Ticket History (3/7 Histories)

2023-02-07 06:14 Updated by: jfbu
  • New Ticket "\leavevmode together with \everypar{\strut} causes \strutbox to have zero dimensions" created
2023-02-07 06:34 Updated by: jfbu
Comment

By accident I posted the TeX trace when using a patched version of \unhcopy which used \ltj@tempcntb. In truth the real TeX trace ends like this

  1. \unhcopy ->\ltj@reset@globaldefs \afterassignment \ltj@@unhcopy \ltj@tempcnta
  2. \ltj@reset@globaldefs ->\luafunction \ltj@reset@globaldefs@inner
  3. \ltj@@unhcopy ->\directlua {luatexja.direction.unbox_check_dir(true)}\ltj@@orig
  4. @unhcopy \ltj@tempcnta \directlua {luatexja.direction.uncopy_restore_whatsit()}

i.e. it uses \ltj@tempcnta which originates the issue.
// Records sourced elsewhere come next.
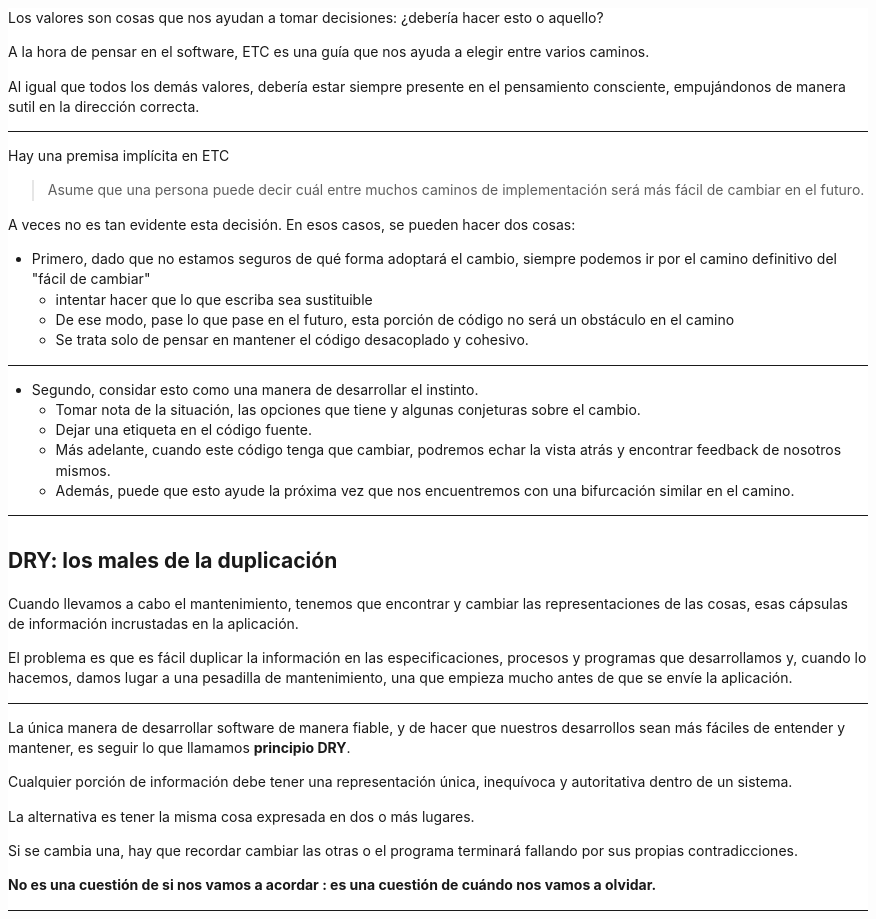 Los valores son cosas que nos ayudan a tomar decisiones: ¿debería hacer esto o aquello?

A la hora de pensar en el software, ETC es una guía que nos ayuda a elegir entre varios caminos.

Al igual que todos los demás valores, debería estar siempre presente en el pensamiento consciente, empujándonos de manera sutil en la dirección correcta.

---

Hay una premisa implícita en ETC

>Asume que una persona puede decir cuál entre muchos caminos de implementación será más fácil de cambiar en el futuro.

A veces no es tan evidente esta decisión. En esos casos, se pueden hacer dos cosas:

- Primero, dado que no estamos seguros de qué forma adoptará el cambio, siempre podemos ir por el camino definitivo del "fácil de cambiar"
  - intentar hacer que lo que escriba sea sustituible
  - De ese modo, pase lo que pase en el futuro, esta porción de código no será un obstáculo en el camino
  - Se trata solo de pensar en mantener el código desacoplado y cohesivo.

---

- Segundo, considar esto como una manera de desarrollar el instinto.
  - Tomar nota de la situación, las opciones que tiene y algunas conjeturas sobre el cambio.
  - Dejar una etiqueta en el código fuente.
  - Más adelante, cuando este código tenga que cambiar, podremos echar la vista atrás y encontrar feedback de nosotros mismos.
  - Además, puede que esto ayude la próxima vez que nos encuentremos con una bifurcación similar en el camino.

---

## DRY: los males de la duplicación

Cuando llevamos a cabo el mantenimiento, tenemos que encontrar y cambiar las representaciones de las cosas, esas cápsulas de información incrustadas en la aplicación.

El problema es que es fácil duplicar la información en las especificaciones, procesos y programas que desarrollamos y, cuando lo hacemos, damos lugar a una pesadilla de mantenimiento, una que empieza mucho antes de que se envíe la aplicación.

---

La única manera de desarrollar software de manera fiable, y de hacer que nuestros desarrollos sean más fáciles de entender y mantener, es seguir lo que llamamos **principio DRY**.

Cualquier porción de información debe tener una representación única, inequívoca y autoritativa dentro de un sistema.

La alternativa es tener la misma cosa expresada en dos o más lugares.

Si se cambia una, hay que recordar cambiar las otras o el programa terminará fallando por sus propias contradicciones.

**No es una cuestión de si nos vamos a acordar : es una cuestión de cuándo nos vamos a olvidar.**

---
It was bit mind-boggling to me that \ltj@tempcnta value would change between start and end of \unhbox \ltj@tempcnta but this is what happens in the above indeed: \unhcopy reassigns \ltj@tempcnta before it has been used by the \unhbox original TeX primitive...

2023-02-07 20:20 Updated by: h7k
Comment

Thanks for the report. This is mind-boggling to me, too...

a patched version of \unhcopy which used \ltj@tempcntb

I come up with another approach: guarding LuaTeX-ja's \unhcopy by \begingroup...\endgroup (similar guards with \unvcopy, \unhbox, \unvbox).

  1. \let\ltj@@orig@unhcopy\unhcopy
  2. \protected\def\ltj@@unhcopy{\begingroup\ltj@reset@globaldefs\afterassignment\ltj@@unhcopy@\ltj@tempcnta}
  3. \protected\def\ltj@@unhcopy@{%
  4. \directlua{luatexja.direction.unbox_check_dir(true)}%
  5. \ltj@@orig@unhcopy\ltj@tempcnta
  6. \directlua{luatexja.direction.uncopy_restore_whatsit()}\endgroup}

This makes an assignment to \ltj@tempcnta by \unhcopy:

  1. \ltj@@unhbox@ ->\ltj@@lua@unboxcheckdir \ltj@@orig@unhbox \ltj@tempcnta \endgro
  2. up
  3. {expandable luacall 51}
  4. {\unhbox} % <== "\unhbox \voidb@x" (\leavevmode) in vmode
  5. % ... start a paragraph and re-read this command
  6. ...
  7. \strut ->\protect \strut
  8. ...
  9. \unhcopy ->\begingroup \ltj@reset@globaldefs \afterassignment \ltj@@unhcopy@ \l
  10. tj@tempcnta
  11. {\begingroup}
  12. {reassigning \nolocalwhatsits=0}
  13. {reassigning \nolocaldirs=0}
  14. {luacall 32}
  15. {reassigning \globaldefs=0}
  16. {\afterassignment}
  17. {\count187}
  18. {changing \count187=10}
  19. {into \count187=11}
  20. \ltj@@unhcopy@ ->\directlua {luatexja.direction.unbox_check_dir(true)}\ltj@@ori
  21. g@unhcopy \ltj@tempcnta \directlua {luatexja.direction.uncopy_restore_whatsit()
  22. }\endgroup
  23. {\directlua}
  24. {\unhcopy}
  25. {\directlua}
  26. {\endgroup}
  27. {restoring \count187=10}
  28. ...
  29. {\unhbox} % <== "\unhbox \voidb@x" (\leavevmode) in hmode
2023-02-07 23:08 Updated by: jfbu
Comment

Répondre à h7k

Thanks for the report. This is mind-boggling to me, too...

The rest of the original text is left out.